Guide: Dr. Adam Timmons, General Motors
Allie Sowa (environmental chemistry), John Camardese (chemistry), and Alexander Prescott (chemistry) used materials science to develop a better understanding of electrode materials for advanced lithium ion batteries under the supervision of General Motors researcher Adam Timmons and Lawrence Tech professor Anthony Sky. The students worked six hours a week at the General Motors Technical Center and/or at Lawrence Tech and two hours a week at home. Since the preparation of materials for the lithium-ion batteries and the conditions under which the batteries work affect both the durability and performance of the batteries, other Quest projects, involving electrochemical, structural/compositional, physical and surface characterizations, or any combination thereof, may result.

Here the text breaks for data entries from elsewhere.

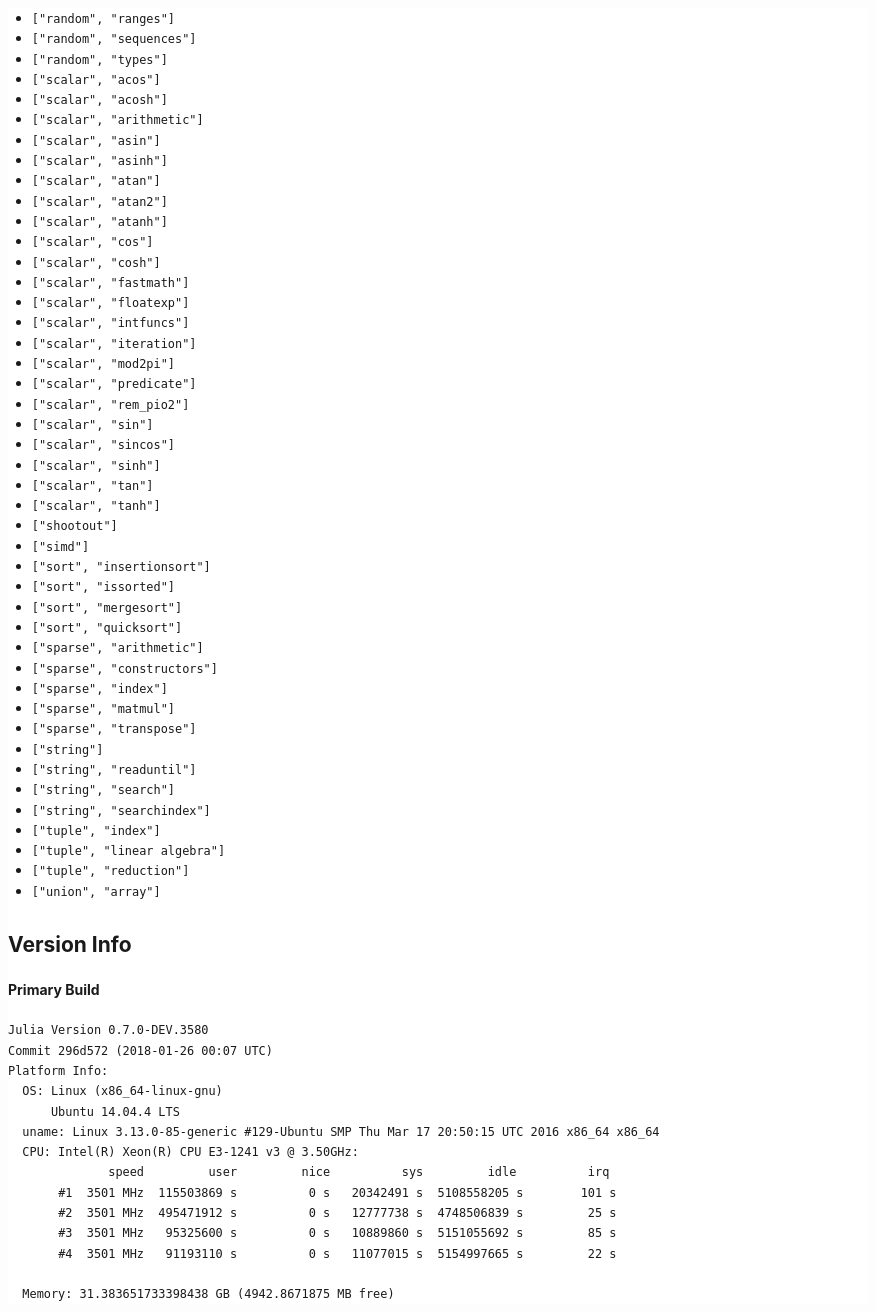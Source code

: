 - `["random", "ranges"]`
- `["random", "sequences"]`
- `["random", "types"]`
- `["scalar", "acos"]`
- `["scalar", "acosh"]`
- `["scalar", "arithmetic"]`
- `["scalar", "asin"]`
- `["scalar", "asinh"]`
- `["scalar", "atan"]`
- `["scalar", "atan2"]`
- `["scalar", "atanh"]`
- `["scalar", "cos"]`
- `["scalar", "cosh"]`
- `["scalar", "fastmath"]`
- `["scalar", "floatexp"]`
- `["scalar", "intfuncs"]`
- `["scalar", "iteration"]`
- `["scalar", "mod2pi"]`
- `["scalar", "predicate"]`
- `["scalar", "rem_pio2"]`
- `["scalar", "sin"]`
- `["scalar", "sincos"]`
- `["scalar", "sinh"]`
- `["scalar", "tan"]`
- `["scalar", "tanh"]`
- `["shootout"]`
- `["simd"]`
- `["sort", "insertionsort"]`
- `["sort", "issorted"]`
- `["sort", "mergesort"]`
- `["sort", "quicksort"]`
- `["sparse", "arithmetic"]`
- `["sparse", "constructors"]`
- `["sparse", "index"]`
- `["sparse", "matmul"]`
- `["sparse", "transpose"]`
- `["string"]`
- `["string", "readuntil"]`
- `["string", "search"]`
- `["string", "searchindex"]`
- `["tuple", "index"]`
- `["tuple", "linear algebra"]`
- `["tuple", "reduction"]`
- `["union", "array"]`

## Version Info

#### Primary Build

```
Julia Version 0.7.0-DEV.3580
Commit 296d572 (2018-01-26 00:07 UTC)
Platform Info:
  OS: Linux (x86_64-linux-gnu)
      Ubuntu 14.04.4 LTS
  uname: Linux 3.13.0-85-generic #129-Ubuntu SMP Thu Mar 17 20:50:15 UTC 2016 x86_64 x86_64
  CPU: Intel(R) Xeon(R) CPU E3-1241 v3 @ 3.50GHz: 
              speed         user         nice          sys         idle          irq
       #1  3501 MHz  115503869 s          0 s   20342491 s  5108558205 s        101 s
       #2  3501 MHz  495471912 s          0 s   12777738 s  4748506839 s         25 s
       #3  3501 MHz   95325600 s          0 s   10889860 s  5151055692 s         85 s
       #4  3501 MHz   91193110 s          0 s   11077015 s  5154997665 s         22 s
       
  Memory: 31.383651733398438 GB (4942.8671875 MB free)
```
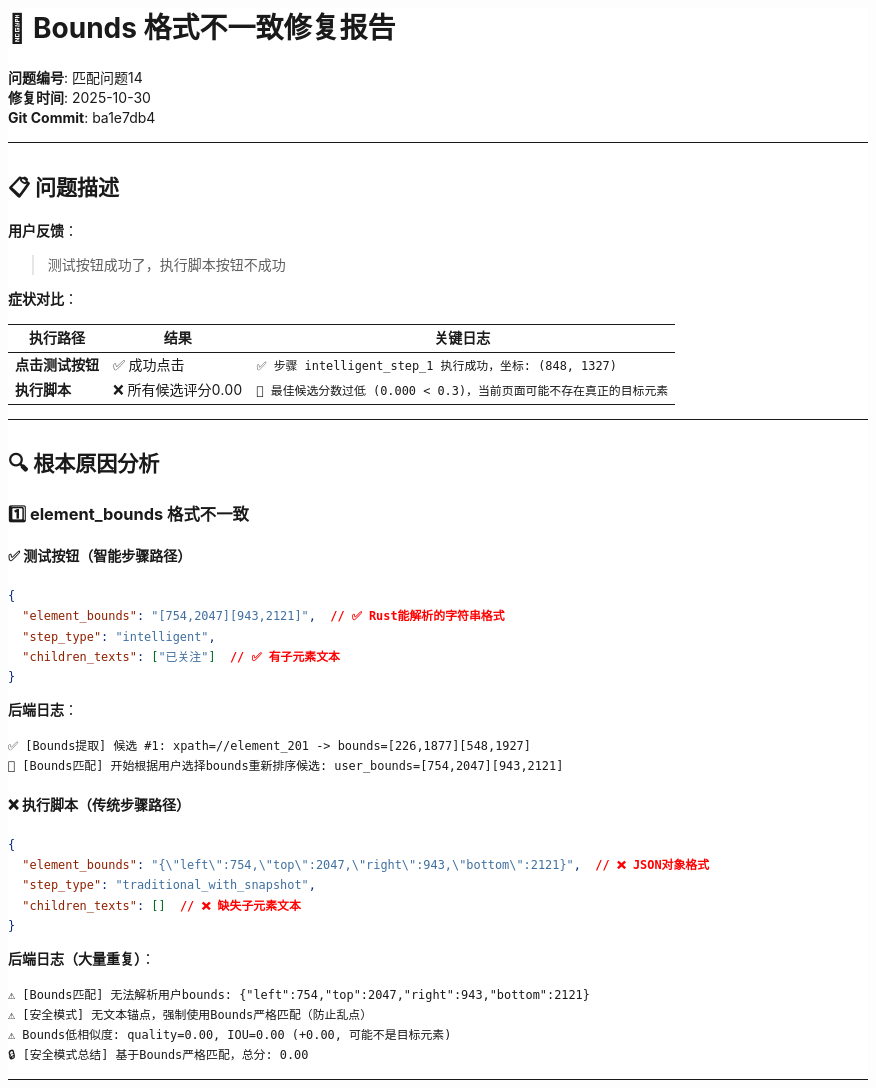 # 🔧 Bounds 格式不一致修复报告

**问题编号**: 匹配问题14  
**修复时间**: 2025-10-30  
**Git Commit**: ba1e7db4

---

## 📋 问题描述

**用户反馈**：
> 测试按钮成功了，执行脚本按钮不成功

**症状对比**：

| 执行路径 | 结果 | 关键日志 |
|---------|------|---------|
| **点击测试按钮** | ✅ 成功点击 | `✅ 步骤 intelligent_step_1 执行成功，坐标: (848, 1327)` |
| **执行脚本** | ❌ 所有候选评分0.00 | `🚨 最佳候选分数过低 (0.000 < 0.3)，当前页面可能不存在真正的目标元素` |

---

## 🔍 根本原因分析

### 1️⃣ **element_bounds 格式不一致**

#### ✅ 测试按钮（智能步骤路径）
```json
{
  "element_bounds": "[754,2047][943,2121]",  // ✅ Rust能解析的字符串格式
  "step_type": "intelligent",
  "children_texts": ["已关注"]  // ✅ 有子元素文本
}
```

**后端日志**：
```
✅ [Bounds提取] 候选 #1: xpath=//element_201 -> bounds=[226,1877][548,1927]
🎯 [Bounds匹配] 开始根据用户选择bounds重新排序候选: user_bounds=[754,2047][943,2121]
```

#### ❌ 执行脚本（传统步骤路径）
```json
{
  "element_bounds": "{\"left\":754,\"top\":2047,\"right\":943,\"bottom\":2121}",  // ❌ JSON对象格式
  "step_type": "traditional_with_snapshot",
  "children_texts": []  // ❌ 缺失子元素文本
}
```

**后端日志（大量重复）**：
```
⚠️ [Bounds匹配] 无法解析用户bounds: {"left":754,"top":2047,"right":943,"bottom":2121}
⚠️ [安全模式] 无文本锚点，强制使用Bounds严格匹配（防止乱点）
⚠️ Bounds低相似度: quality=0.00, IOU=0.00 (+0.00, 可能不是目标元素)
🔒 [安全模式总结] 基于Bounds严格匹配，总分: 0.00
```

---
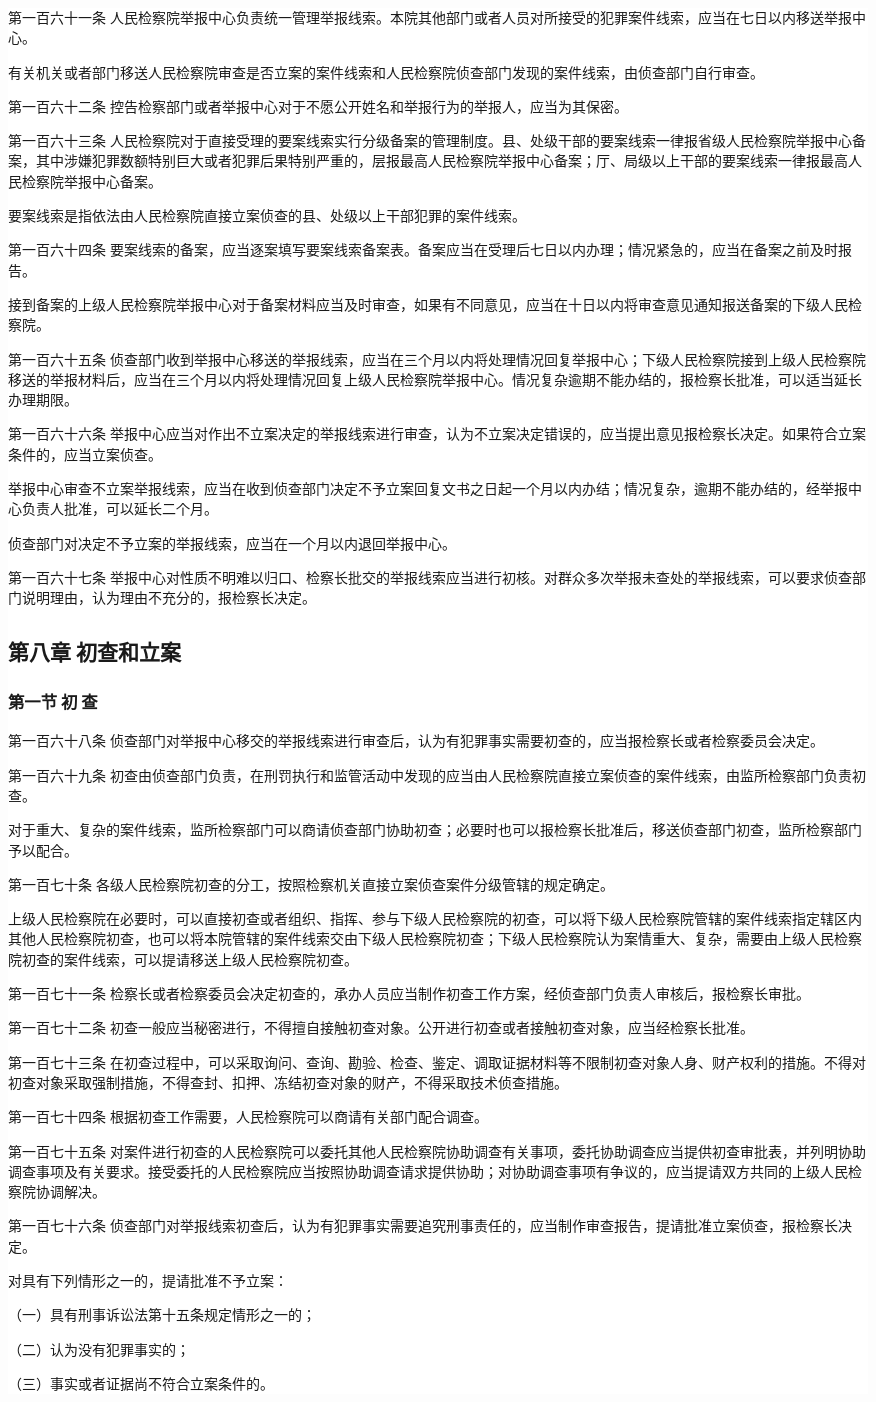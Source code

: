 第一百六十一条 人民检察院举报中心负责统一管理举报线索。本院其他部门或者人员对所接受的犯罪案件线索，应当在七日以内移送举报中心。

有关机关或者部门移送人民检察院审查是否立案的案件线索和人民检察院侦查部门发现的案件线索，由侦查部门自行审查。

第一百六十二条 控告检察部门或者举报中心对于不愿公开姓名和举报行为的举报人，应当为其保密。

第一百六十三条 人民检察院对于直接受理的要案线索实行分级备案的管理制度。县、处级干部的要案线索一律报省级人民检察院举报中心备案，其中涉嫌犯罪数额特别巨大或者犯罪后果特别严重的，层报最高人民检察院举报中心备案；厅、局级以上干部的要案线索一律报最高人民检察院举报中心备案。

要案线索是指依法由人民检察院直接立案侦查的县、处级以上干部犯罪的案件线索。

第一百六十四条 要案线索的备案，应当逐案填写要案线索备案表。备案应当在受理后七日以内办理；情况紧急的，应当在备案之前及时报告。

接到备案的上级人民检察院举报中心对于备案材料应当及时审查，如果有不同意见，应当在十日以内将审查意见通知报送备案的下级人民检察院。

第一百六十五条 侦查部门收到举报中心移送的举报线索，应当在三个月以内将处理情况回复举报中心；下级人民检察院接到上级人民检察院移送的举报材料后，应当在三个月以内将处理情况回复上级人民检察院举报中心。情况复杂逾期不能办结的，报检察长批准，可以适当延长办理期限。

第一百六十六条 举报中心应当对作出不立案决定的举报线索进行审查，认为不立案决定错误的，应当提出意见报检察长决定。如果符合立案条件的，应当立案侦查。

举报中心审查不立案举报线索，应当在收到侦查部门决定不予立案回复文书之日起一个月以内办结；情况复杂，逾期不能办结的，经举报中心负责人批准，可以延长二个月。

侦查部门对决定不予立案的举报线索，应当在一个月以内退回举报中心。

第一百六十七条 举报中心对性质不明难以归口、检察长批交的举报线索应当进行初核。对群众多次举报未查处的举报线索，可以要求侦查部门说明理由，认为理由不充分的，报检察长决定。

## 第八章 初查和立案

### 第一节 初 查

第一百六十八条 侦查部门对举报中心移交的举报线索进行审查后，认为有犯罪事实需要初查的，应当报检察长或者检察委员会决定。

第一百六十九条 初查由侦查部门负责，在刑罚执行和监管活动中发现的应当由人民检察院直接立案侦查的案件线索，由监所检察部门负责初查。

对于重大、复杂的案件线索，监所检察部门可以商请侦查部门协助初查；必要时也可以报检察长批准后，移送侦查部门初查，监所检察部门予以配合。

第一百七十条 各级人民检察院初查的分工，按照检察机关直接立案侦查案件分级管辖的规定确定。

上级人民检察院在必要时，可以直接初查或者组织、指挥、参与下级人民检察院的初查，可以将下级人民检察院管辖的案件线索指定辖区内其他人民检察院初查，也可以将本院管辖的案件线索交由下级人民检察院初查；下级人民检察院认为案情重大、复杂，需要由上级人民检察院初查的案件线索，可以提请移送上级人民检察院初查。

第一百七十一条 检察长或者检察委员会决定初查的，承办人员应当制作初查工作方案，经侦查部门负责人审核后，报检察长审批。

第一百七十二条 初查一般应当秘密进行，不得擅自接触初查对象。公开进行初查或者接触初查对象，应当经检察长批准。

第一百七十三条 在初查过程中，可以采取询问、查询、勘验、检查、鉴定、调取证据材料等不限制初查对象人身、财产权利的措施。不得对初查对象采取强制措施，不得查封、扣押、冻结初查对象的财产，不得采取技术侦查措施。

第一百七十四条 根据初查工作需要，人民检察院可以商请有关部门配合调查。

第一百七十五条 对案件进行初查的人民检察院可以委托其他人民检察院协助调查有关事项，委托协助调查应当提供初查审批表，并列明协助调查事项及有关要求。接受委托的人民检察院应当按照协助调查请求提供协助；对协助调查事项有争议的，应当提请双方共同的上级人民检察院协调解决。

第一百七十六条 侦查部门对举报线索初查后，认为有犯罪事实需要追究刑事责任的，应当制作审查报告，提请批准立案侦查，报检察长决定。

对具有下列情形之一的，提请批准不予立案：

（一）具有刑事诉讼法第十五条规定情形之一的；

（二）认为没有犯罪事实的；

（三）事实或者证据尚不符合立案条件的。
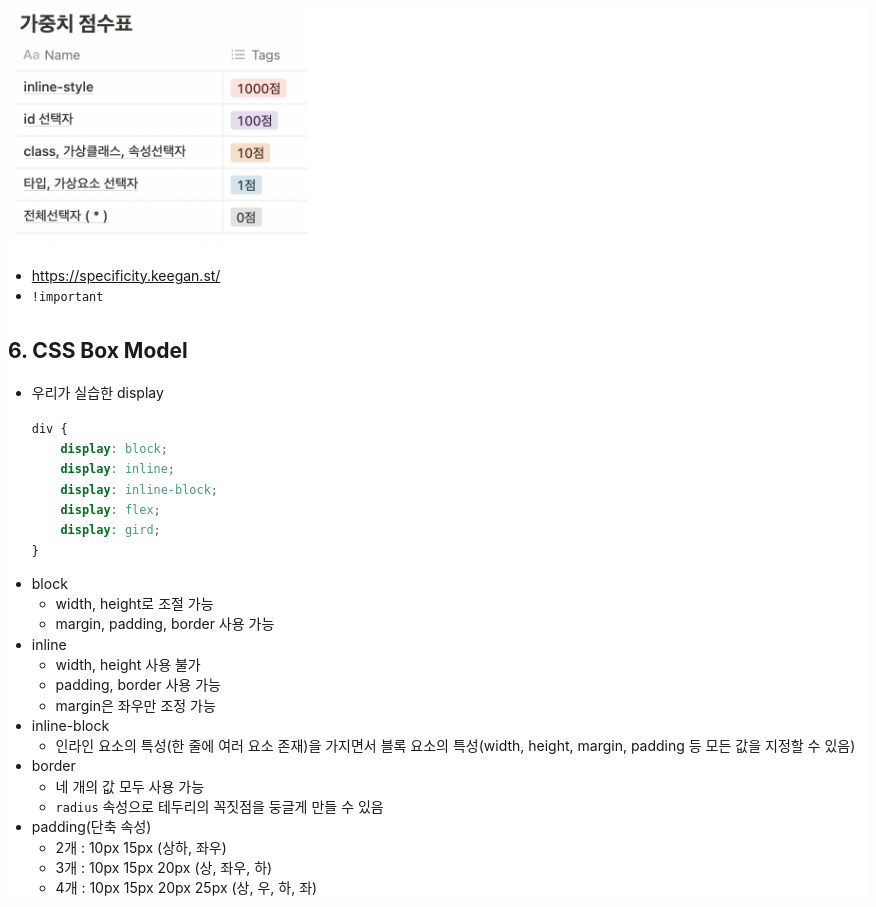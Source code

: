 <img src="assets/img/css_selector.png" width="300px">

- https://specificity.keegan.st/     
- `!important`

## 6. CSS Box Model
- 우리가 실습한 display
    ```css
    div {
        display: block;
        display: inline;
        display: inline-block;
        display: flex;
        display: gird;
    }
    ```
- block
    - width, height로 조절 가능
    - margin, padding, border 사용 가능
- inline
    - width, height 사용 불가
    - padding, border 사용 가능
    - margin은 좌우만 조정 가능
- inline-block 
    - 인라인 요소의 특성(한 줄에 여러 요소 존재)을 가지면서 블록 요소의 특성(width, height, margin, padding 등 모든 값을 지정할 수 있음)
- border
    - 네 개의 값 모두 사용 가능
    - `radius` 속성으로 테두리의 꼭짓점을 둥글게 만들 수 있음
- padding(단축 속성)
    - 2개 : 10px 15px (상하, 좌우)
    - 3개 : 10px 15px 20px (상, 좌우, 하)
    - 4개 : 10px 15px 20px 25px (상, 우, 하, 좌)
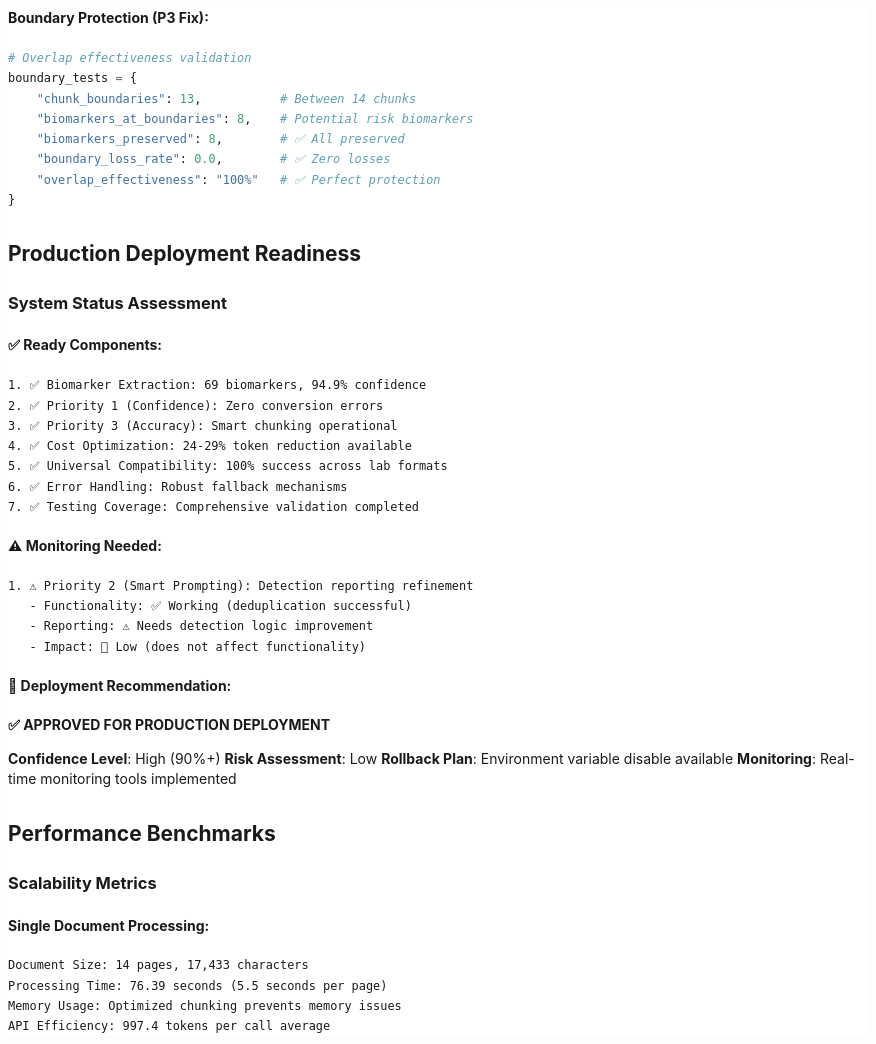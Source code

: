 #### **Boundary Protection** (P3 Fix):
```python
# Overlap effectiveness validation
boundary_tests = {
    "chunk_boundaries": 13,           # Between 14 chunks
    "biomarkers_at_boundaries": 8,    # Potential risk biomarkers
    "biomarkers_preserved": 8,        # ✅ All preserved
    "boundary_loss_rate": 0.0,        # ✅ Zero losses
    "overlap_effectiveness": "100%"   # ✅ Perfect protection
}
```

## Production Deployment Readiness

### System Status Assessment

#### ✅ **Ready Components**:
```
1. ✅ Biomarker Extraction: 69 biomarkers, 94.9% confidence
2. ✅ Priority 1 (Confidence): Zero conversion errors
3. ✅ Priority 3 (Accuracy): Smart chunking operational
4. ✅ Cost Optimization: 24-29% token reduction available
5. ✅ Universal Compatibility: 100% success across lab formats
6. ✅ Error Handling: Robust fallback mechanisms
7. ✅ Testing Coverage: Comprehensive validation completed
```

#### ⚠️ **Monitoring Needed**:
```
1. ⚠️ Priority 2 (Smart Prompting): Detection reporting refinement
   - Functionality: ✅ Working (deduplication successful)
   - Reporting: ⚠️ Needs detection logic improvement
   - Impact: 🔵 Low (does not affect functionality)
```

#### 🎯 **Deployment Recommendation**:
**✅ APPROVED FOR PRODUCTION DEPLOYMENT**

**Confidence Level**: High (90%+)
**Risk Assessment**: Low
**Rollback Plan**: Environment variable disable available
**Monitoring**: Real-time monitoring tools implemented

## Performance Benchmarks

### Scalability Metrics

#### **Single Document Processing**:
```
Document Size: 14 pages, 17,433 characters
Processing Time: 76.39 seconds (5.5 seconds per page)
Memory Usage: Optimized chunking prevents memory issues
API Efficiency: 997.4 tokens per call average
```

"I really like to see how things that we are learning in our classes can be applied to solving real-world problems. In my Quest project at GM, I tested out a possible career and earned what it is like to work in a corporate environment, which a lot of students don't experience until they graduate."
- Allie Sowa, BS in Environmental Chemistry, 2011
"Quest is a unique opportunity for undergraduates to work on projects at a level of independence generally available only to graduate students. I gained experience performing research under real-world conditions at the General Motors Technical Center. Quest helped me make career decisions and prepared me for that career."